WHAT IS NEEDED | Pick out all lines in the listing holding the string "Daltonizm" and copy them.

EXTRACTED MATERIAL |
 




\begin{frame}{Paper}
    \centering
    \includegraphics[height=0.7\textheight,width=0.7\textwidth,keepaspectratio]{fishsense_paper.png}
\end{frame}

...

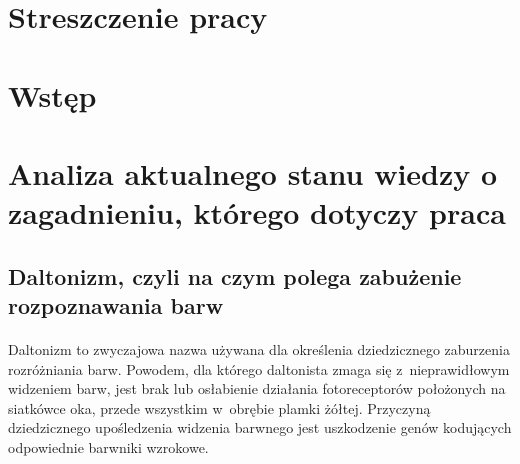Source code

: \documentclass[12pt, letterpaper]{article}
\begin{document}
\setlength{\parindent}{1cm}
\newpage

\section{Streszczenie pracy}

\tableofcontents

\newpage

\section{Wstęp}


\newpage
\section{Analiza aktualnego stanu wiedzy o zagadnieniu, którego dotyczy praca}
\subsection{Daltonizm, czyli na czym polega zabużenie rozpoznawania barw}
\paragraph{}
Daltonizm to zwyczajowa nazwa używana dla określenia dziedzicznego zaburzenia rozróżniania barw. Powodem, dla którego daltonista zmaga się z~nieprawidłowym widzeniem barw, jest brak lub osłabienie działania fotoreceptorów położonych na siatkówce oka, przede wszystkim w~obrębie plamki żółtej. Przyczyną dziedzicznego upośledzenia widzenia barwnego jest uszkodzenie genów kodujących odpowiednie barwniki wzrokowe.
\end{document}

SOLUTION |
\subsection{Daltonizm, czyli na czym polega zabużenie rozpoznawania barw}
Daltonizm to zwyczajowa nazwa używana dla określenia dziedzicznego zaburzenia rozróżniania barw. Powodem, dla którego daltonista zmaga się z~nieprawidłowym widzeniem barw, jest brak lub osłabienie działania fotoreceptorów położonych na siatkówce oka, przede wszystkim w~obrębie plamki żółtej. Przyczyną dziedzicznego upośledzenia widzenia barwnego jest uszkodzenie genów kodujących odpowiednie barwniki wzrokowe.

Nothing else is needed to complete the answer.